Material for this task:
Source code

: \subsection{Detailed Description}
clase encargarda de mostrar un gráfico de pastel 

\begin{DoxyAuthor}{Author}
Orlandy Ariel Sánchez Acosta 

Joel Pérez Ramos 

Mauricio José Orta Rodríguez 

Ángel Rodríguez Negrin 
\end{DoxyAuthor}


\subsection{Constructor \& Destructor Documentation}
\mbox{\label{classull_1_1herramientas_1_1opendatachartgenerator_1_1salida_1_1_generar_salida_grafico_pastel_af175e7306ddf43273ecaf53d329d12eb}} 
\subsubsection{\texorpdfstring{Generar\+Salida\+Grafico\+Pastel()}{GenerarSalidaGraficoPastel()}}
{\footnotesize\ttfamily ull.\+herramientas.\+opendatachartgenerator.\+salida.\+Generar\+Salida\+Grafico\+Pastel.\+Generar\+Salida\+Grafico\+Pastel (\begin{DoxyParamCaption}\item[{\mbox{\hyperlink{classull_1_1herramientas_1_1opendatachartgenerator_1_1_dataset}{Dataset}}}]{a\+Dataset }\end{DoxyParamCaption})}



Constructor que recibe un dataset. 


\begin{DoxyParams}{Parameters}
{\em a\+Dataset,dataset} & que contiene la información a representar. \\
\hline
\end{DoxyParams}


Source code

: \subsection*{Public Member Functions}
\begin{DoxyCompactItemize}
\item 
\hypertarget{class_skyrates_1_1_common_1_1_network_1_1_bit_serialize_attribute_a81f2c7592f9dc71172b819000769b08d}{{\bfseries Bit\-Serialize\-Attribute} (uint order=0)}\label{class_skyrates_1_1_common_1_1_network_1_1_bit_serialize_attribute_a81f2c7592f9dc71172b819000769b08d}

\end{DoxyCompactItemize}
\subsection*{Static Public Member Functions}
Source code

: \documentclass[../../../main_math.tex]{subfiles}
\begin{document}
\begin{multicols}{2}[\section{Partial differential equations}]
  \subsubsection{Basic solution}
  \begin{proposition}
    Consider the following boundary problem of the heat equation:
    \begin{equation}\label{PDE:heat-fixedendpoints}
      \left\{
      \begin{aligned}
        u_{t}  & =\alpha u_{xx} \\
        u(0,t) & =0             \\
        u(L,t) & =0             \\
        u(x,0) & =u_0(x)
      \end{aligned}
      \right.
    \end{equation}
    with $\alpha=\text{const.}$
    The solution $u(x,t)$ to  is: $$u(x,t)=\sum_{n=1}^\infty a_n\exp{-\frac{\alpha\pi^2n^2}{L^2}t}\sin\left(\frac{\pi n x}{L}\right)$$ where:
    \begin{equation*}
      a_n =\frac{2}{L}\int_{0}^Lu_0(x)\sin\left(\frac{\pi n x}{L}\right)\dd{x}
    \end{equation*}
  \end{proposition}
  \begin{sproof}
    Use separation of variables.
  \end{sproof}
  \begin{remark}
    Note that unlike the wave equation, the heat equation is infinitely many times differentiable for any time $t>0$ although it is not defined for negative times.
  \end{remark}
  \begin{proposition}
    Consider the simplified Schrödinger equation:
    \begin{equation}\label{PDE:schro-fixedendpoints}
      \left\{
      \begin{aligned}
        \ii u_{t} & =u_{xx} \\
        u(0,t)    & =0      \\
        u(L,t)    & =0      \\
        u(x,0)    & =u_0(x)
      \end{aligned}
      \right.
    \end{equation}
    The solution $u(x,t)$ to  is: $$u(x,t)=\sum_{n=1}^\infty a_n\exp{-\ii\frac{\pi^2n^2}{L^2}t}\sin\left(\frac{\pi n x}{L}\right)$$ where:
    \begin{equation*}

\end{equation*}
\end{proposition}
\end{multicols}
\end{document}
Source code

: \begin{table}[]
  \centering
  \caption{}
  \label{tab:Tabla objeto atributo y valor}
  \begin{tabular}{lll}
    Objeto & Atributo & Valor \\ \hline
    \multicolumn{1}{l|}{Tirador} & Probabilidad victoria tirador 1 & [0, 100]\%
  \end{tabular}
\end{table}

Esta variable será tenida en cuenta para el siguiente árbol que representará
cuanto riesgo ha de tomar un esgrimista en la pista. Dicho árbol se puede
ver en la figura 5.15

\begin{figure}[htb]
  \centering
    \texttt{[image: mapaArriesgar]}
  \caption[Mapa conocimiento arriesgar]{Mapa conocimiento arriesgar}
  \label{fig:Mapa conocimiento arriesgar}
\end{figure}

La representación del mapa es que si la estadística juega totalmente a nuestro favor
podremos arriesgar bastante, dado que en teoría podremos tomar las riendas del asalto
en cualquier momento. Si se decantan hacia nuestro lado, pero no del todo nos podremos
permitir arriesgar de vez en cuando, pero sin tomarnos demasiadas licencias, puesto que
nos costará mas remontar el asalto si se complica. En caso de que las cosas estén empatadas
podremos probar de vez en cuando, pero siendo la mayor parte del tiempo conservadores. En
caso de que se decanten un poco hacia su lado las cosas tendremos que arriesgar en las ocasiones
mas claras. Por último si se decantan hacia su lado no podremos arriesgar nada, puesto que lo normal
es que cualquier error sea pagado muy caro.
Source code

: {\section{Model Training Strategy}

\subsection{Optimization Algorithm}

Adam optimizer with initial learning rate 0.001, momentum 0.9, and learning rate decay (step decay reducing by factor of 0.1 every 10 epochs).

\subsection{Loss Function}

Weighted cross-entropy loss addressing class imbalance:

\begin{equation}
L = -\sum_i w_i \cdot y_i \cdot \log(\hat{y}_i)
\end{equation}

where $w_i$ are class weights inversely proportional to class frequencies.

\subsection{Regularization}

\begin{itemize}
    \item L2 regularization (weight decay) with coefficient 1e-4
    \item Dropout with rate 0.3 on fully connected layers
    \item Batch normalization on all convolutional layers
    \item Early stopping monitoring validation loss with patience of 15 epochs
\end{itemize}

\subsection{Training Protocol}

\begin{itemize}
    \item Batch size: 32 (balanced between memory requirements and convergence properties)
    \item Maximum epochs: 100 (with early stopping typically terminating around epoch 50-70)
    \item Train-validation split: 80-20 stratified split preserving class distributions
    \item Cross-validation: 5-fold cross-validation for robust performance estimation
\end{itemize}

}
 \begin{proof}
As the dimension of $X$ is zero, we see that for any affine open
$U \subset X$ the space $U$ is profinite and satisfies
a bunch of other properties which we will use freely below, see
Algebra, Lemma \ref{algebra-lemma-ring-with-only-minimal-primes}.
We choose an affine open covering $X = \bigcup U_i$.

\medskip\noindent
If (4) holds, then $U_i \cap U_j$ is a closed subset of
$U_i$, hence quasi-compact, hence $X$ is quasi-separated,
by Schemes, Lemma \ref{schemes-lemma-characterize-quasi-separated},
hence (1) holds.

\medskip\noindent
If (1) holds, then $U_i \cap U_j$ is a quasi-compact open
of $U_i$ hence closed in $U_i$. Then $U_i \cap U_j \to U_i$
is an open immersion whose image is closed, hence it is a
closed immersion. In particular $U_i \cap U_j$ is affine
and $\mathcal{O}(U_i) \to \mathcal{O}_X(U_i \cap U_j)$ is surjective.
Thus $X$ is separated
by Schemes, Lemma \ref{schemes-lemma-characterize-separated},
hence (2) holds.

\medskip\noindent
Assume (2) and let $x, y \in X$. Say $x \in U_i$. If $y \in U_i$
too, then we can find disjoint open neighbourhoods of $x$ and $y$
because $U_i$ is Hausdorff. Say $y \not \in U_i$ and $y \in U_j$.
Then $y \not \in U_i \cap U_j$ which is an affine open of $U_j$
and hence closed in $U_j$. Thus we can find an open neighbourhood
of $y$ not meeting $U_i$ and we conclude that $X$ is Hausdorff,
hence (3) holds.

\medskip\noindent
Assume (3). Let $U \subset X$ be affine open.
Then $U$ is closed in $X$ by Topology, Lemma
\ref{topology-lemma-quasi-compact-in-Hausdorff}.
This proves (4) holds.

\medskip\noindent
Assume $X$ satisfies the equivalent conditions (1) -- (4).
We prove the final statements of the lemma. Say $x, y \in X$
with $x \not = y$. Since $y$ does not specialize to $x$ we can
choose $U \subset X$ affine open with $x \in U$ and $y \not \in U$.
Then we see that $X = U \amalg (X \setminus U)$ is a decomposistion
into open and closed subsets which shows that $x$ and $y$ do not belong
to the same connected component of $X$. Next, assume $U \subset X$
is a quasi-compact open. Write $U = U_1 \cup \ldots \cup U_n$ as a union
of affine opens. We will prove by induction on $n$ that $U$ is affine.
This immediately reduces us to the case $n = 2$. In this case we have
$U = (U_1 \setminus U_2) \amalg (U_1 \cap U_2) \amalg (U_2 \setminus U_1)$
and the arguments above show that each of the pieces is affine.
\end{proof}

The problem:
Show a copy of each line from the records above in which the string "alpha" occurs.

Answer to this problem:
        u_{t}  & =\alpha u_{xx} \\
    with $\alpha=\text{const.}$
    The solution $u(x,t)$ to  is: $$u(x,t)=\sum_{n=1}^\infty a_n\exp{-\frac{\alpha\pi^2n^2}{L^2}t}\sin\left(\frac{\pi n x}{L}\right)$$ where:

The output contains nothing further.